Man + Woman = Babies they raise together. This is the way it always has been and always will be. The very basics of biology prove this. We may be using laboratories as a middleman right now (whole other topic), but it's still a man and a woman providing the necessary materials to make that baby. Therefore, we can easily conclude that the man and woman who make the baby have the
right and responsibility to take care of the baby, and from a policy standpoint, we should be doing whatever we can to make that arrangement as strong as possible. Strong includes loving, kind and attentive to each other and their children. If these are not present, the arrangement is failing. When this arrangement is failing, we should be doing whatever we can to reverse that failure. It easily the most logical, biologically proven arrangement. So what is causing this failure?
There are a couple of issues, but I would argue that it is predominantly sex related. When we look at the macro level, we know that more sex partners before marriage = higher rates of divorce, lower rates of marital happiness, etc. We also see premarital sex leading to delayed marriage, as the primary driver for shortening the dating period (sex) is given up all too easy beforehand. This also leads to more unwanted pregnancies, because babies "weren't supposed to happen" when engaging in the only activity that makes babies. Sex for recreation makes the idea of a baby some sort of infringement upon the person's autonomy rather than the
obvious natural end of having sex.. It also increased the view that marriage and family is for
my happiness, not an objective good that humans are designed to do (at least for the vast majority of humans).
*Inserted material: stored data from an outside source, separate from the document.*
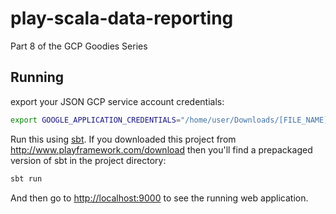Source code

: # play-scala-data-reporting

Part 8 of the GCP Goodies Series

## Running

export your JSON GCP service account credentials:

```bash
export GOOGLE_APPLICATION_CREDENTIALS="/home/user/Downloads/[FILE_NAME].json"
```

Run this using [sbt](http://www.scala-sbt.org/).  If you downloaded this project from <http://www.playframework.com/download> then you'll find a prepackaged version of sbt in the project directory:

```bash
sbt run
```

And then go to <http://localhost:9000> to see the running web application.

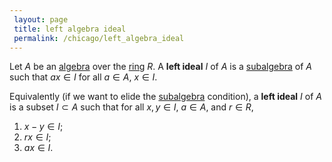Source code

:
 ```yaml
---
 layout: page
 title: left algebra ideal
 permalink: /chicago/left_algebra_ideal
---
```

Let $A$ be an [algebra](https://mathgloss.github.io/MathGloss/algebra_over_a_field) over the [ring](https://mathgloss.github.io/MathGloss/ring) $R$. A **left ideal** $I$ of $A$ is a [subalgebra](https://mathgloss.github.io/MathGloss/subalgebra) of $A$ such that $ax\in I$ for all $a\in A$, $x\in I$. 

Equivalently (if we want to elide the [subalgebra](https://mathgloss.github.io/MathGloss/subalgebra) condition), a **left ideal** $I$ of $A$ is a subset $I\subset A$ such that for all $x,y\in I$, $a\in A$, and $r\in R$,
1. $x-y\in I$;
2. $rx\in I$;
3. $ax\in I$.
This reduces the idea that the marriage should be protected in all but the worst circumstances (physical abuse, for example) because of it's pivotal role for healthy children and a healthy society. It's all a nebulous idea of "happy".
Because of sexual promiscuity (pre-marital or during the marriage), we see more broken families, which increases mental health issues (well documented), leading to more divorce and promiscuity, if these kids get married at all. It also leads to more children needing adoption, more people never having kids, etc. Because of this, you can see situations of "single parent" "gay couple" "blended families" etc all exist because of the reasons above (outside of death of a spouse or both parents, which is a sad reality). And because these situations exist, you are hesitant to label them as "less than" the Man + Woman = babies they raise together.
Because there is a hesitancy to label the other arrangements as "less than", we avoid doing what is necessary for society to thrive: reinforce that Man + Woman = babies is THE standard that we promote and nothing else. We recognize that other situations exist. We do not condemn them, and in many ways they are necessary because of the situation we are in. We are kind to them. They are still a part of our community. But they are not THE standard, and we need to get back to promoting THE standard. Without it, society crumbles, and the real time metrics are proving it. If we are open to the promiscuity and the alternate livestyles as equally "good" then what we are seeing now is the inevitable end.
Gender roles is downstream of this, and not something I intended to get into, but can if you'd like.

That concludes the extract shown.